At university in either my second or third year, I remember sitting in the film theatre watching the I’m Your Man film. Again, I was in awe. Leonard was…is…was one of those souls that you are constantly in awe of. His majestic and vivid way with words have been engraved upon my heart from a very young age. My mum had a few records she would play when I was younger and I couldn’t sleep. Leonard was one of them. As an adult, he’s been one of the few I have turned to when I just couldn’t cope. I’m constantly stuck in this horrific low mood that bears a burden to me and all around me, and when I play certain songs and I zone out-all is better. Leonard was one of the few who got me to switch off and zone out. What am I meant to do without him? Songs From A Room was the record I bought for £3, and it’s been my secure source of comfort and a friend for when I feel completely and utterly alone. I still have the music, we all have the music. But the physical form of the friend has gone. Oh Leonard. What are we to do without you.

His words and his music taught me more than any teacher could. I didn’t care for long division or the square root of something. I cared about Marianne and Suzanne. I was taught the biggest and most powerful thing of all from Leonard- love. The dark, brutal, raw side of love. The kind that keeps you alive. He taught me how to accept it and give it. I like to think I’ve finally got there. But now what? What do we do without you, Leonard? This morning when I woke up and found out, I clung to my pillow and cried. I cried like a baby. Maybe I am foolish for missing and grieving over someone I never met but I really do not care. This man has been my life, this man has saved my life even when I didn’t want it to be saved. His words healed and now they break me but I know they’ll heal one day when it eases that he is no longer here.

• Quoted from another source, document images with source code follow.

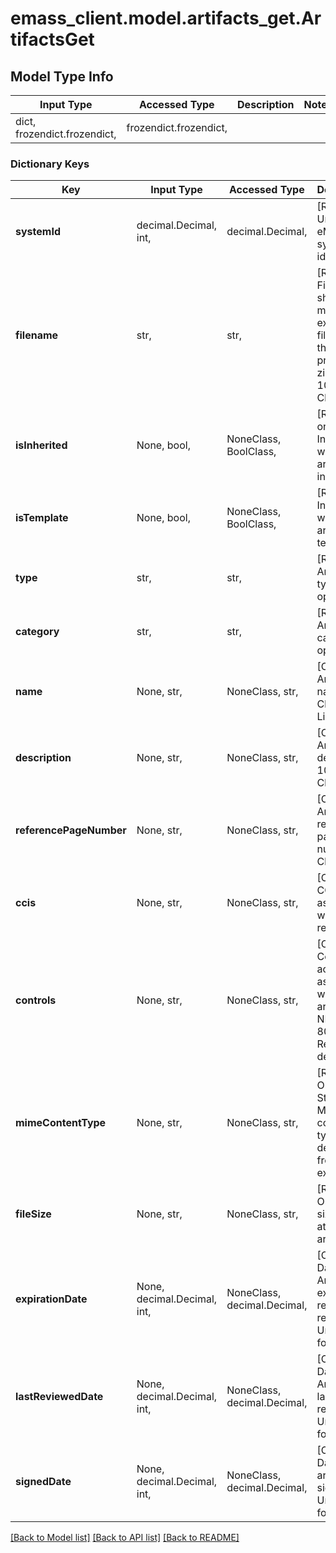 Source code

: # emass_client.model.artifacts_get.ArtifactsGet

## Model Type Info
Input Type | Accessed Type | Description | Notes
------------ | ------------- | ------------- | -------------
dict, frozendict.frozendict,  | frozendict.frozendict,  |  | 

### Dictionary Keys
Key | Input Type | Accessed Type | Description | Notes
------------ | ------------- | ------------- | ------------- | -------------
**systemId** | decimal.Decimal, int,  | decimal.Decimal,  | [Required] Unique eMASS system identifier. | [optional] value must be a 64 bit integer
**filename** | str,  | str,  | [Required] File name should match exactly one file within the provided zip file. 1000 Characters. | [optional] 
**isInherited** | None, bool,  | NoneClass, BoolClass,  | [Read-only] Indicates whether an artifact is inherited. | [optional] 
**isTemplate** | None, bool,  | NoneClass, BoolClass,  | [Required] Indicates whether an artifact template. | [optional] 
**type** | str,  | str,  | [Required] Artifact type options | [optional] 
**category** | str,  | str,  | [Required] Artifact category options | [optional] 
**name** | None, str,  | NoneClass, str,  | [Optional] Artifact name. Character Limit &#x3D; 100. | [optional] 
**description** | None, str,  | NoneClass, str,  | [Optional] Artifact description. 10,000 Characters. | [optional] 
**referencePageNumber** | None, str,  | NoneClass, str,  | [Optional] Artifact reference page number. 50 Characters. | [optional] 
**ccis** | None, str,  | NoneClass, str,  | [Optional] CCI associated with test result. | [optional] 
**controls** | None, str,  | NoneClass, str,  | [Optional] Control acronym associated with the artifact. NIST SP 800-53 Revision 4 defined. | [optional] 
**mimeContentType** | None, str,  | NoneClass, str,  | [Read-Only] Standard MIME content type derived from file extension. | [optional] 
**fileSize** | None, str,  | NoneClass, str,  | [Read-Only] File size of attached artifact. | [optional] 
**expirationDate** | None, decimal.Decimal, int,  | NoneClass, decimal.Decimal,  | [Optional] Date Artifact expires and requires review. In Unix Date format. | [optional] value must be a 64 bit integer
**lastReviewedDate** | None, decimal.Decimal, int,  | NoneClass, decimal.Decimal,  | [Optional] Date Artifact was last reviewed. Unix time format. | [optional] value must be a 64 bit integer
**signedDate** | None, decimal.Decimal, int,  | NoneClass, decimal.Decimal,  | [Optional] Date artifact was signed. Unix time format. | [optional] value must be a 64 bit integer

[[Back to Model list]](../../README.md#documentation-for-models) [[Back to API list]](../../README.md#documentation-for-api-endpoints) [[Back to README]](../../README.md)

Love Calls You By Your Name has always ALWAYS been the song I went to when I just didn’t know what to do. I don’t know what to do now, so I guess I’ll have to find some form of strength to listen to his music, to this song and somehow get through. I had a few of his poetry books and for so long they lived next to my bed. Over the past few years I’ve had trouble sleeping (or turning my brain off) and I used to wake up in the middle of the night, unsure of what to do. I’d sit up, reach for one of his books and read. Read until all felt okay. Read until I felt like I could shut my eyes and drift off. Now when I close my eyes, I just see Leonard. I just see him with his tilted hat and a smirk. My idol, my king, my world. As he goes into another world, a world safer than the one he has left behind.

Like anyone who idolised him, I feel like I’ve lost a relative. I feel like I’ve lost my guide and my friend. When your hero goes, a part of you goes with them. Which part goes? Which part stays? Right now, I feel like that toddler who cannot sleep who just wishes to be in their mother’s arms with Leonard playing as I slowly fall asleep. Care free, aged three. That’s when it is all okay. Now I’m one day away from 30 and I have no idea what to do. Oh Leonard, what are we to do without you.

Your heroes teach you to be brave, to ask questions, to be yourself and to always do what feels right. But they do not tell you what to do when they go. That’s something we need to figure out on our own. I wish Lou Reed was still here, I wish Leonard was still here. I wish, I wish, I wish. Leonard’s music and his poetry has been with me for as long as I can remember, and that’s what we cling to now. We let go of the physical side and cling to what they have left us with.

Leonard said he was ready to go, but I wasn’t and won’t ever be ready to let him go.